The prolific synthesizer whiz churns up lively atmospheres just shy of techno (Midnight Helix). I’m reminded of the production style of someone like Stuart Price, or other new generation wave wielders willing to bring a fusion of mood that doesn’t shy from the mechanics, or its ability to be as curvaceous in the process. As my ear is guided through, the title cut is where his sound comes to a certain fruition for my taste. It’s just slightly pulled back with an awkward build, showing a slight vulnerable side amidst such sharply defined corners.
Another tact is expressed on Through The Prism, layers of bouncy melancholic rhythms meet a palette of colorful tones. Taut rubbery chords, meandering synths soaring, and a solid low end – its neither here nor there, but in this light is of benefit as this lucid feeling of being in limbo. The rest of the album finishes with a continuing flow of silky ambient textures, especially the toylike ending that shifts into a midway ‘Fairlight symphony’ via Tempora.
On the tape Beneath The Lower Lights we almost pick up where we left off, with that symphonic feel, although the atmosphere on Ametsa seems a little darker and more intensified. Here we have nine tracks, and none of them remixes from the previous album, more of a continuation from a much larger roster of tracks that were edited down to a smaller number for release. The beats enter in stages on Dead Satellites, birthed into a soft mix of burnished synths, though I feel strangely lost here, it’s somewhat a universal sound.

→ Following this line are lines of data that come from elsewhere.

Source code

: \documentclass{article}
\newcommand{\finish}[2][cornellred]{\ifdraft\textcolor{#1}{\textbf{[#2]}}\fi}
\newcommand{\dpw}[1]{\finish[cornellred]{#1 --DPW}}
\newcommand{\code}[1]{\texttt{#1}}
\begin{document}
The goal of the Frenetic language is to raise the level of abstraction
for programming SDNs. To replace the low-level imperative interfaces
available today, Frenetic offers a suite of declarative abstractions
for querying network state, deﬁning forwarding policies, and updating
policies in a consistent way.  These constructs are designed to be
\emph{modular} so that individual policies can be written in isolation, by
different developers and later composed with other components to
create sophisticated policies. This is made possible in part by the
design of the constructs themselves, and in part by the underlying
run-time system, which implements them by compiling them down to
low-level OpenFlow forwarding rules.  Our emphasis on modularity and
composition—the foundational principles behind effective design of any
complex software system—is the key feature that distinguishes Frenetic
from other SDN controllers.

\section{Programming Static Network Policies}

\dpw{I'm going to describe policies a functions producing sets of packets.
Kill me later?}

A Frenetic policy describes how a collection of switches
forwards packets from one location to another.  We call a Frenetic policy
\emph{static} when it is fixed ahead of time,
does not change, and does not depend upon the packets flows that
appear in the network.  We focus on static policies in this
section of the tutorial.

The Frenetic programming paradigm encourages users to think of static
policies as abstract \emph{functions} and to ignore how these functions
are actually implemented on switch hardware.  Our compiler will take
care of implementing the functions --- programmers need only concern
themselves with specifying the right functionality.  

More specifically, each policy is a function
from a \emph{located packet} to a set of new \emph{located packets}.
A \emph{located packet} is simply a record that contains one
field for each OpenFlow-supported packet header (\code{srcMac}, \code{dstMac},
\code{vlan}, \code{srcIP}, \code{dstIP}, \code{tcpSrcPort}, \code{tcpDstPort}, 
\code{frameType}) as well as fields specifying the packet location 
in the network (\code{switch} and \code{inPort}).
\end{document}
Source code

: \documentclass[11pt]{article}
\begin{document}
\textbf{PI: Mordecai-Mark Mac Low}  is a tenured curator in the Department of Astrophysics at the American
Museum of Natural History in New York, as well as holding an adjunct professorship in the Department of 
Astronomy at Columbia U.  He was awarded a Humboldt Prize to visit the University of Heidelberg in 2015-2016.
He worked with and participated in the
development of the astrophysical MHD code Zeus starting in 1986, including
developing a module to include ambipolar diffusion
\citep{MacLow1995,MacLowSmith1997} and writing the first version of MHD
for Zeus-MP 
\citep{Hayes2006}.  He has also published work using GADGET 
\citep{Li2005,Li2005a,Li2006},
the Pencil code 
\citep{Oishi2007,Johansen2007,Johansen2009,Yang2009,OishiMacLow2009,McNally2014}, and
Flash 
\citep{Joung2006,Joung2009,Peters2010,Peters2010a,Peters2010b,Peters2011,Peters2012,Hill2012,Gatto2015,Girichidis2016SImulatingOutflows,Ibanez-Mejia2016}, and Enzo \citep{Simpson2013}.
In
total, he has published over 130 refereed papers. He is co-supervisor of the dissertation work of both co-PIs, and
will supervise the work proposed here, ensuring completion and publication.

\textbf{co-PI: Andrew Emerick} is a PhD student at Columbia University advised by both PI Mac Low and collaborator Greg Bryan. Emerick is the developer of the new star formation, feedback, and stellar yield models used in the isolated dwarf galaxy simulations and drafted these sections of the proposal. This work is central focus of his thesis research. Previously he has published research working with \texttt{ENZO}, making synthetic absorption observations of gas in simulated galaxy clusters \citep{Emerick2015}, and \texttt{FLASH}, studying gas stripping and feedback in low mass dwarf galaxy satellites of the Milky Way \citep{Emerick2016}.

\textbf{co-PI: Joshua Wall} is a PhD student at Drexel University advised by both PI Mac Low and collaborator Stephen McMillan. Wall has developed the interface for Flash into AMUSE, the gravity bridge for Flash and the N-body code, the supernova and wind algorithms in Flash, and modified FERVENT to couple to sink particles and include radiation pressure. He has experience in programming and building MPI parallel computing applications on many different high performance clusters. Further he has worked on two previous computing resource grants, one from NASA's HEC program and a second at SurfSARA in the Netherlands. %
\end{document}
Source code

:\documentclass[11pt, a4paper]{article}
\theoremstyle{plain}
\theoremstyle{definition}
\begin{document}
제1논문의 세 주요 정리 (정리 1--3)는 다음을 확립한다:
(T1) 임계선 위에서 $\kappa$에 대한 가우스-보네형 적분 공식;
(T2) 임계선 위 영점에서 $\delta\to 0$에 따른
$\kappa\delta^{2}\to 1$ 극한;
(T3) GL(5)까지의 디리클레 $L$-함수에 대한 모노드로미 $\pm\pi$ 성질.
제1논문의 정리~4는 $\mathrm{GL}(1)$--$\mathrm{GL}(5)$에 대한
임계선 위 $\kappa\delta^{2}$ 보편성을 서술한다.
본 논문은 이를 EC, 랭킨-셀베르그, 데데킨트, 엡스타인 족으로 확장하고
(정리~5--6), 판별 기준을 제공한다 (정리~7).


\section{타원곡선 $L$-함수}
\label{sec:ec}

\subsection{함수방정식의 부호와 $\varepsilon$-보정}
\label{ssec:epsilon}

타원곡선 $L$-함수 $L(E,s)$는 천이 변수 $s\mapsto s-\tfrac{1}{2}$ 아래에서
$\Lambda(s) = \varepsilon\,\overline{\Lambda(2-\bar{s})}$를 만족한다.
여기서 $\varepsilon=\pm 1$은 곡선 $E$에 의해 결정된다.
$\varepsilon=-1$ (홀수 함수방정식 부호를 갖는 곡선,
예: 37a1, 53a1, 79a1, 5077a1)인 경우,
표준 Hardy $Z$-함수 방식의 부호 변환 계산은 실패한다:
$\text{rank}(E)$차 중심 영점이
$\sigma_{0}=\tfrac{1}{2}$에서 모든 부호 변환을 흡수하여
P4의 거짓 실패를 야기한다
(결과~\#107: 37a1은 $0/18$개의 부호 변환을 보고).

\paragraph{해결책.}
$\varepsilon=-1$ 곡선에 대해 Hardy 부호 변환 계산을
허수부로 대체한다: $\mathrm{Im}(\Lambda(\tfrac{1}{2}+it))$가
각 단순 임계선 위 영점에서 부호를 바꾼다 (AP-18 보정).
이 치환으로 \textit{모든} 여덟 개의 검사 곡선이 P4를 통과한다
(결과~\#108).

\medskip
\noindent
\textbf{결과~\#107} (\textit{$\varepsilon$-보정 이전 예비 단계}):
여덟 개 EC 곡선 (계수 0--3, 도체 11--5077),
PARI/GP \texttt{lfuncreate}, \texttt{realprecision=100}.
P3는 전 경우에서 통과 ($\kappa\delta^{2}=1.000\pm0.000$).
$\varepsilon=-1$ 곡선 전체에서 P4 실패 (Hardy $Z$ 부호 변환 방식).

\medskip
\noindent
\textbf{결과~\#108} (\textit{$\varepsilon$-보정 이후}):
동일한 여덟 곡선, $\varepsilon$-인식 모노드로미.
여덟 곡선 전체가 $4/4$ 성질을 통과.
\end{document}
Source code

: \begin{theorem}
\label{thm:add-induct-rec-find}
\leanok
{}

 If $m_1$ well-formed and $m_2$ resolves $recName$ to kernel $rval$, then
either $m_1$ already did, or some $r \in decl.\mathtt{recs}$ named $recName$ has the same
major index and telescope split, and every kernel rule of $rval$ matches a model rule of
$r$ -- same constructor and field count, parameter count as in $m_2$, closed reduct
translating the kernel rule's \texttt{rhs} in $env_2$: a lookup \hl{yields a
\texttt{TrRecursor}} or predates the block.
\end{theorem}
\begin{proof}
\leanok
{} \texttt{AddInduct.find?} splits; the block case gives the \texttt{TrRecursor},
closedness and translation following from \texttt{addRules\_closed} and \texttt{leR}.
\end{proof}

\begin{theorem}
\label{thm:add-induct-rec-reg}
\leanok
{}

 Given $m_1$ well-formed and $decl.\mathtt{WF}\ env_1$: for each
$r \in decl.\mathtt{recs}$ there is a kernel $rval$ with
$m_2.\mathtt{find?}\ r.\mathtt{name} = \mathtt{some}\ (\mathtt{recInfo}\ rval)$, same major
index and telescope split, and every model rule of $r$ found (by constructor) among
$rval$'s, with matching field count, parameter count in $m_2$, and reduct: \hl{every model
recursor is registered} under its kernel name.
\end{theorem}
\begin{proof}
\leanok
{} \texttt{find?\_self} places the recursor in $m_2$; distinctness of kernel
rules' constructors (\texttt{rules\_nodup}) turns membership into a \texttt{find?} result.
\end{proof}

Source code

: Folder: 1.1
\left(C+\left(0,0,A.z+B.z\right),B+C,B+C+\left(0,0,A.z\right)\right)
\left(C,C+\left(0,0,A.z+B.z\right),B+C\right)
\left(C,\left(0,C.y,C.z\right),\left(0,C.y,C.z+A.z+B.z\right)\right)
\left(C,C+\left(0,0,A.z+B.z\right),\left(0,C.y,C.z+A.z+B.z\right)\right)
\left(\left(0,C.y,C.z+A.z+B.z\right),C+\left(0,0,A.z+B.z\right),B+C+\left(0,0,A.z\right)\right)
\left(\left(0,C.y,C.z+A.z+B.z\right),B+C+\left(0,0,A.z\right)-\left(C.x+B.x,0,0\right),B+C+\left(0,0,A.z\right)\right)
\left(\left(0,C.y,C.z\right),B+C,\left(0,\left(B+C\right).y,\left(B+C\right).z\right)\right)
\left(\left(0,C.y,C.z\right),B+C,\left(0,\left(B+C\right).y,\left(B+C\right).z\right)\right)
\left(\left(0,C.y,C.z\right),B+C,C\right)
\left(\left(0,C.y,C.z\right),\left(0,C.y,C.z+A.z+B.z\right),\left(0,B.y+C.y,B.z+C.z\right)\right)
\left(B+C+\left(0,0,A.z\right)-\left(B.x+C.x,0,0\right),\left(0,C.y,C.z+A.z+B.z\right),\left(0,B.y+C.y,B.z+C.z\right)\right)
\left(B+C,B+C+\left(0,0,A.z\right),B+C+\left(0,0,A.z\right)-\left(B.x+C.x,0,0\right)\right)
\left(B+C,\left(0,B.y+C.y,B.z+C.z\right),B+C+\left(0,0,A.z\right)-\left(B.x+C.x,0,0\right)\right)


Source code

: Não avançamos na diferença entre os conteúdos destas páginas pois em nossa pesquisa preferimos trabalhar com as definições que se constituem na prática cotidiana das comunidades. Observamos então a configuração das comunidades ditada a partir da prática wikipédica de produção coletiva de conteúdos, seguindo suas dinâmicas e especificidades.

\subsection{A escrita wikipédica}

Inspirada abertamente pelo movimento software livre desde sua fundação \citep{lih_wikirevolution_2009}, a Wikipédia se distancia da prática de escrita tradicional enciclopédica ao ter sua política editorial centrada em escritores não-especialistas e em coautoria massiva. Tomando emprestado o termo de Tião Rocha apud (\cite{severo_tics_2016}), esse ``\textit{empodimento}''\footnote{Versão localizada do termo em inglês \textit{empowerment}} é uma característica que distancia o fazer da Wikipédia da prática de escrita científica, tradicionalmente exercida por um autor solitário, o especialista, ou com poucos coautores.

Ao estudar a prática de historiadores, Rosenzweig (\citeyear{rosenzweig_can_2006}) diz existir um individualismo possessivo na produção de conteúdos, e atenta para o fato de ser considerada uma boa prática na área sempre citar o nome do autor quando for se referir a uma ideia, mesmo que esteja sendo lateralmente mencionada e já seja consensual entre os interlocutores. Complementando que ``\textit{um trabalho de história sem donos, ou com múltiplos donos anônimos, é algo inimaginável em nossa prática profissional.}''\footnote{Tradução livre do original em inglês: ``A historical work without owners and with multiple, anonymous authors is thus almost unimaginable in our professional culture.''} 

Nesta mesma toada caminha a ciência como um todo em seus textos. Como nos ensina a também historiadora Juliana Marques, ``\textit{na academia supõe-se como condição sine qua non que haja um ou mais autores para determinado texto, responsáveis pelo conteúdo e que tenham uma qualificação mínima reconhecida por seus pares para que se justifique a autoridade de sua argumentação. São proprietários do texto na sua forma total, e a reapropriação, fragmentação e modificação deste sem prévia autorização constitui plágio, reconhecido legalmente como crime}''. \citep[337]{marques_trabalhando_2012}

Huddleston must have been a fan of all the shoegazer bands of the 90s as there are inflections everywhere (Find You, A Gentle Dystopia and the lovely closer – Signing Off). Though compared to the previous, The Lower Lights, I find this a slight bit too homogeneous and a tinge formulaic (Eternal Blue, Origin Beach). There are highlights like Tokyo Loop Line which incorporates this stimulating balance between subdued noises and a strident, bright and light melody that uses a smart ascending synth structure that sounds right out of Blade Runner.